[[ Study material, beginning ]]

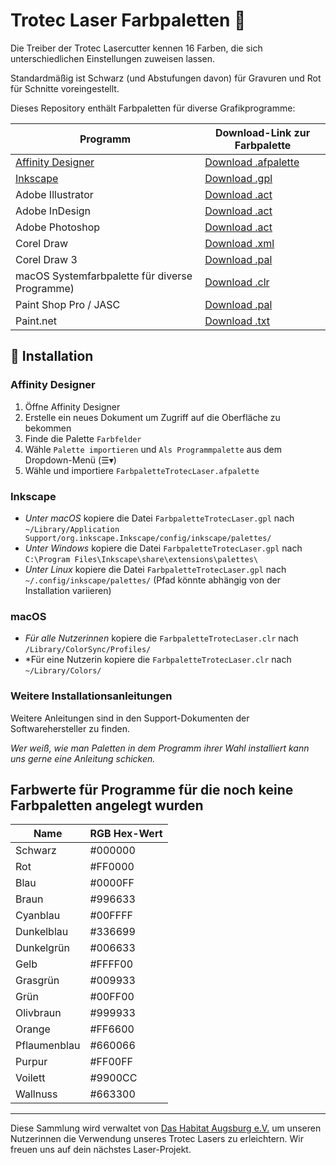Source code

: # Trotec Laser Farbpaletten 🎨

Die Treiber der Trotec Lasercutter kennen 16 Farben, die sich unterschiedlichen
Einstellungen zuweisen lassen.

Standardmäßig ist Schwarz (und Abstufungen davon) für Gravuren und Rot für
Schnitte voreingestellt.

Dieses Repository enthält Farbpaletten für diverse Grafikprogramme:

| Programm                                       | Download-Link zur Farbpalette    |
| ---------------------------------------------- | -------------------------------- |
| [Affinity Designer][affinity]                  | [Download .afpalette][afpalette] |
| [Inkscape][inkscape]                           | [Download .gpl][gpl]             |
| Adobe Illustrator                              | [Download .act][ase]             |
| Adobe InDesign                                 | [Download .act][act]             |
| Adobe Photoshop                                | [Download .act][aco]             |
| Corel Draw                                     | [Download .xml][xml]             |
| Corel Draw 3                                   | [Download .pal][pal3]            |
| macOS Systemfarbpalette für diverse Programme) | [Download .clr][clr]             |
| Paint Shop Pro / JASC                          | [Download .pal][pal]             |
| Paint.net                                      | [Download .txt][txt]             |

[aco]: ./Farbpalette%20Trotec%20Laser%20(Photoshop).aco
[act]: ./Farbpalette%20Trotec%20Laser%20(Adobe).act
[ase]: ./Farbpalette%20Trotec%20Laser%20(Adobe).ase
[afpalette]: ./Farbpalette%20Trotec%20Laser%20(Affinity%20Designer).afpalette
[ase]: ./Farbpalette%20Trotec%20Laser%20(Adobe).ase
[clr]: ./Farbpalette%20Trotec%20Laser%20(macOS%20Nativ).clr
[gpl]: ./Farbpalette%20Trotec%20Laser%20(Inkscape).gpl
[pal]: ./Farbpalette%20Trotec%20Laser%20(JASC%2C%20Paint%20Shop%20Pro).pal
[pal3]: ./Farbpalette%20Trotec%20Laser%20(Corel%20Draw%203).pal
[txt]: ./Farbpalette%20Trotec%20Laser%20(Paint.NET).txt
[xml]: ./Farbpalette%20Trotec%20Laser%20(Corel%20Draw).xml

## 📁 Installation

### Affinity Designer

1. Öffne Affinity Designer
2. Erstelle ein neues Dokument um Zugriff auf die Oberfläche zu bekommen
3. Finde die Palette `Farbfelder`
4. Wähle `Palette importieren` und `Als Programmpalette` aus dem Dropdown-Menü
   (☰▾)
5. Wähle und importiere `FarbpaletteTrotecLaser.afpalette`

### Inkscape

- _Unter macOS_ kopiere die Datei `FarbpaletteTrotecLaser.gpl` nach
  `~/Library/Application Support/org.inkscape.Inkscape/config/inkscape/palettes/`
- _Unter Windows_ kopiere die Datei `FarbpaletteTrotecLaser.gpl` nach
  `C:\Program Files\Inkscape\share\extensions\palettes\`
- _Unter Linux_ kopiere die Datei `FarbpaletteTrotecLaser.gpl` nach
  `~/.config/inkscape/palettes/` (Pfad könnte abhängig von der Installation
  variieren)

### macOS

- _Für alle Nutzerinnen_ kopiere die `FarbpaletteTrotecLaser.clr` nach
  `/Library/ColorSync/Profiles/`
- \*Für eine Nutzerin kopiere die `FarbpaletteTrotecLaser.clr` nach
  `~/Library/Colors/`

### Weitere Installationsanleitungen 

Weitere Anleitungen sind in den Support-Dokumenten der Softwarehersteller zu finden.

*Wer weiß, wie man Paletten in dem Programm ihrer Wahl installiert kann uns gerne eine Anleitung schicken.* 

## Farbwerte für Programme für die noch keine Farbpaletten angelegt wurden

| Name         | RGB Hex-Wert |
| ------------ | ------------ |
| Schwarz      | #000000      |
| Rot          | #FF0000      |
| Blau         | #0000FF      |
| Braun        | #996633      |
| Cyanblau     | #00FFFF      |
| Dunkelblau   | #336699      |
| Dunkelgrün   | #006633      |
| Gelb         | #FFFF00      |
| Grasgrün     | #009933      |
| Grün         | #00FF00      |
| Olivbraun    | #999933      |
| Orange       | #FF6600      |
| Pflaumenblau | #660066      |
| Purpur       | #FF00FF      |
| Voilett      | #9900CC      |
| Wallnuss     | #663300      |

---

Diese Sammlung wird verwaltet von [Das Habitat Augsburg e.V.](habitat) um
unseren Nutzerinnen die Verwendung unseres Trotec Lasers zu erleichtern. Wir
freuen uns auf dein nächstes Laser-Projekt.

[affinity]: https://affinity.serif.com/de/designer/
[habitat]: https://das-habitat.de
[inkscape]: https://inkscape.org/de/
[systemcolorpalette]: https://apps.apple.com/app/id1545870783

[[ Study material, end ]]

What the task requires: Recreate the listing above word for word, dropping each picture it contains.

Result below:
Source code

: # Trotec Laser Farbpaletten 🎨

Die Treiber der Trotec Lasercutter kennen 16 Farben, die sich unterschiedlichen
Einstellungen zuweisen lassen.

Standardmäßig ist Schwarz (und Abstufungen davon) für Gravuren und Rot für
Schnitte voreingestellt.

Dieses Repository enthält Farbpaletten für diverse Grafikprogramme:

| Programm                                       | Download-Link zur Farbpalette    |
| ---------------------------------------------- | -------------------------------- |
| [Affinity Designer][affinity]                  | [Download .afpalette][afpalette] |
| [Inkscape][inkscape]                           | [Download .gpl][gpl]             |
| Adobe Illustrator                              | [Download .act][ase]             |
| Adobe InDesign                                 | [Download .act][act]             |
| Adobe Photoshop                                | [Download .act][aco]             |
| Corel Draw                                     | [Download .xml][xml]             |
| Corel Draw 3                                   | [Download .pal][pal3]            |
| macOS Systemfarbpalette für diverse Programme) | [Download .clr][clr]             |
| Paint Shop Pro / JASC                          | [Download .pal][pal]             |
| Paint.net                                      | [Download .txt][txt]             |

[aco]: ./Farbpalette%20Trotec%20Laser%20(Photoshop).aco
[act]: ./Farbpalette%20Trotec%20Laser%20(Adobe).act
[ase]: ./Farbpalette%20Trotec%20Laser%20(Adobe).ase
[afpalette]: ./Farbpalette%20Trotec%20Laser%20(Affinity%20Designer).afpalette
[ase]: ./Farbpalette%20Trotec%20Laser%20(Adobe).ase
[clr]: ./Farbpalette%20Trotec%20Laser%20(macOS%20Nativ).clr
[gpl]: ./Farbpalette%20Trotec%20Laser%20(Inkscape).gpl
[pal]: ./Farbpalette%20Trotec%20Laser%20(JASC%2C%20Paint%20Shop%20Pro).pal
[pal3]: ./Farbpalette%20Trotec%20Laser%20(Corel%20Draw%203).pal
[txt]: ./Farbpalette%20Trotec%20Laser%20(Paint.NET).txt
[xml]: ./Farbpalette%20Trotec%20Laser%20(Corel%20Draw).xml

## 📁 Installation

### Affinity Designer

1. Öffne Affinity Designer
2. Erstelle ein neues Dokument um Zugriff auf die Oberfläche zu bekommen
3. Finde die Palette `Farbfelder`
4. Wähle `Palette importieren` und `Als Programmpalette` aus dem Dropdown-Menü
   (☰▾)
5. Wähle und importiere `FarbpaletteTrotecLaser.afpalette`

### Inkscape

- _Unter macOS_ kopiere die Datei `FarbpaletteTrotecLaser.gpl` nach
  `~/Library/Application Support/org.inkscape.Inkscape/config/inkscape/palettes/`
- _Unter Windows_ kopiere die Datei `FarbpaletteTrotecLaser.gpl` nach
  `C:\Program Files\Inkscape\share\extensions\palettes\`
- _Unter Linux_ kopiere die Datei `FarbpaletteTrotecLaser.gpl` nach
  `~/.config/inkscape/palettes/` (Pfad könnte abhängig von der Installation
  variieren)

### macOS

- _Für alle Nutzerinnen_ kopiere die `FarbpaletteTrotecLaser.clr` nach
  `/Library/ColorSync/Profiles/`
- \*Für eine Nutzerin kopiere die `FarbpaletteTrotecLaser.clr` nach
  `~/Library/Colors/`

### Weitere Installationsanleitungen 

Weitere Anleitungen sind in den Support-Dokumenten der Softwarehersteller zu finden.

*Wer weiß, wie man Paletten in dem Programm ihrer Wahl installiert kann uns gerne eine Anleitung schicken.* 

## Farbwerte für Programme für die noch keine Farbpaletten angelegt wurden

| Name         | RGB Hex-Wert |
| ------------ | ------------ |
| Schwarz      | #000000      |
| Rot          | #FF0000      |
| Blau         | #0000FF      |
| Braun        | #996633      |
| Cyanblau     | #00FFFF      |
| Dunkelblau   | #336699      |
| Dunkelgrün   | #006633      |
| Gelb         | #FFFF00      |
| Grasgrün     | #009933      |
| Grün         | #00FF00      |
| Olivbraun    | #999933      |
| Orange       | #FF6600      |
| Pflaumenblau | #660066      |
| Purpur       | #FF00FF      |
| Voilett      | #9900CC      |
| Wallnuss     | #663300      |

---

Diese Sammlung wird verwaltet von [Das Habitat Augsburg e.V.](habitat) um
unseren Nutzerinnen die Verwendung unseres Trotec Lasers zu erleichtern. Wir
freuen uns auf dein nächstes Laser-Projekt.

[affinity]: https://affinity.serif.com/de/designer/
[habitat]: https://das-habitat.de
[inkscape]: https://inkscape.org/de/
[systemcolorpalette]: https://apps.apple.com/app/id1545870783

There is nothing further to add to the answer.